→ **Assignment**:
Count every line in the following listing that contains "Load", then report that count with nothing added.

→ **Data under study**:

+ + + + +

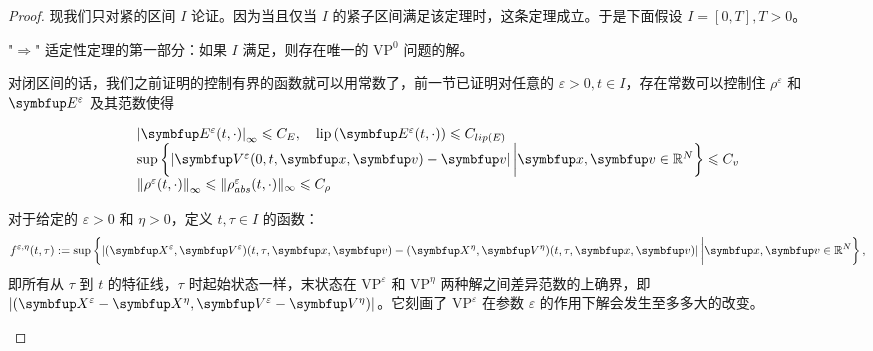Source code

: \begin{proof}
    

现我们只对紧的区间 $I$ 论证。因为当且仅当 $I$ 的紧子区间满足该定理时，这条定理成立。于是下面假设 $I=[0, T], T>0$。

"$\Rightarrow$" 适定性定理的第一部分：如果 $I$ 满足\boundcondition，则存在唯一的 $\text{VP}^{0}$ 问题的解。

对闭区间的话，我们之前证明的控制有界的函数就可以用常数了，前一节已证明对任意的 $\varepsilon>0, t \in I$，存在常数可以控制住 $\rho^\varepsilon$ 和 $\vE^\varepsilon$ 及其范数使得

\[
\begin{array}{l}
\left|\vE^{\varepsilon}(t, \cdot)\right|_{\infty} \leqslant C_{E}, \quad \operatorname{lip}\left(\vE^{\varepsilon}(t, \cdot)\right) \leqslant C_{lip(E)} \\
\sup \left\{\left|\vect{V}^{\varepsilon}(0, t, \vx, \vv)-\vv\right| \bigg|\vx, \vv\in \bbR^{N}\right\} \leqslant C_{v} \\
\left\|\rho^{\varepsilon}(t, \cdot)\right\|_{\infty} \leqslant \| \rho^{\varepsilon}_{abs}(t, \cdot)\|_{\infty} \leqslant C_\rho%
\end{array}
\]



\begin{definition}
对于给定的 $\varepsilon>0$ 和 $\eta>0$，定义 $t, \tau \in I$ 的函数：
\[
f^{\varepsilon, \eta}(t, \tau):=\sup \left\{\left|(\vect{X}^{\varepsilon},\vect{V}^{\varepsilon})(t, \tau, \vx, \vv)-(\vect{X}^{\eta},\vect{V}^{\eta})(t, \tau, \vx, \vv)\right| \bigg|\vx, \vv\in \bbR^{N}\right\},
\]
即所有从 $\tau$ 到 $t$ 的特征线，$\tau$ 时起始状态一样，末状态在 $\text{VP}^\varepsilon$ 和 $\text{VP}^\eta$ 两种解之间差异范数的上确界，即 $|(\vect{X}^\varepsilon - \vect{X}^\eta, \vect{V}^\varepsilon-\vect{V}^\eta)|$。它刻画了 $\text{VP}^\varepsilon$ 在参数 $\varepsilon$ 的作用下解会发生至多多大的改变。 
\end{definition} 


\end{proof}
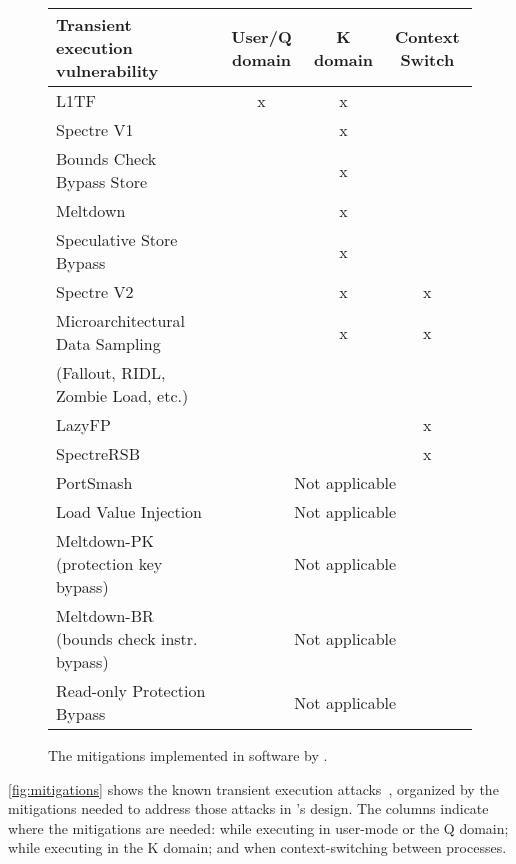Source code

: \begin{figure}
\centering
\small
\begin{tabular}{lccc}
{\bf Transient execution vulnerability} & {\bf User/Q domain} & {\bf K domain} & {\bf Context Switch} \\

\midrule
L1TF & x & x & \\

\midrule
Spectre V1 & & x & \\
Bounds Check Bypass Store & & x &\\
Meltdown && x &\\
Speculative Store Bypass &	 & x &  \\

\midrule
Spectre V2 & & x & x \\
Microarchitectural Data Sampling && x & x\\
\qquad (Fallout, RIDL, Zombie Load, etc.) \\

\midrule

LazyFP &&& x \\
SpectreRSB &&& x\\

\midrule
PortSmash & \multicolumn{3}{c}{Not applicable} \\
Load Value Injection & \multicolumn{3}{c}{Not applicable} \\
Meltdown-PK (protection key bypass) & \multicolumn{3}{c}{Not applicable} \\
Meltdown-BR (bounds check instr. bypass) & \multicolumn{3}{c}{Not applicable} \\
Read-only Protection Bypass & \multicolumn{3}{c}{Not applicable} \\

\end{tabular}
\caption{The mitigations implemented in software by \sys{}.}
\label{fig:mitigations}
\end{figure}

\autoref{fig:mitigations} shows the known transient execution
attacks~\cite{hill:survey,sok:transient}, organized by the mitigations
needed to address those attacks in \sys's design.  The columns indicate where the mitigations are needed: while
executing in user-mode or the Q domain; while executing in the K domain;
and when context-switching between processes.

+ + + + +

→ **Answer to this problem**:
2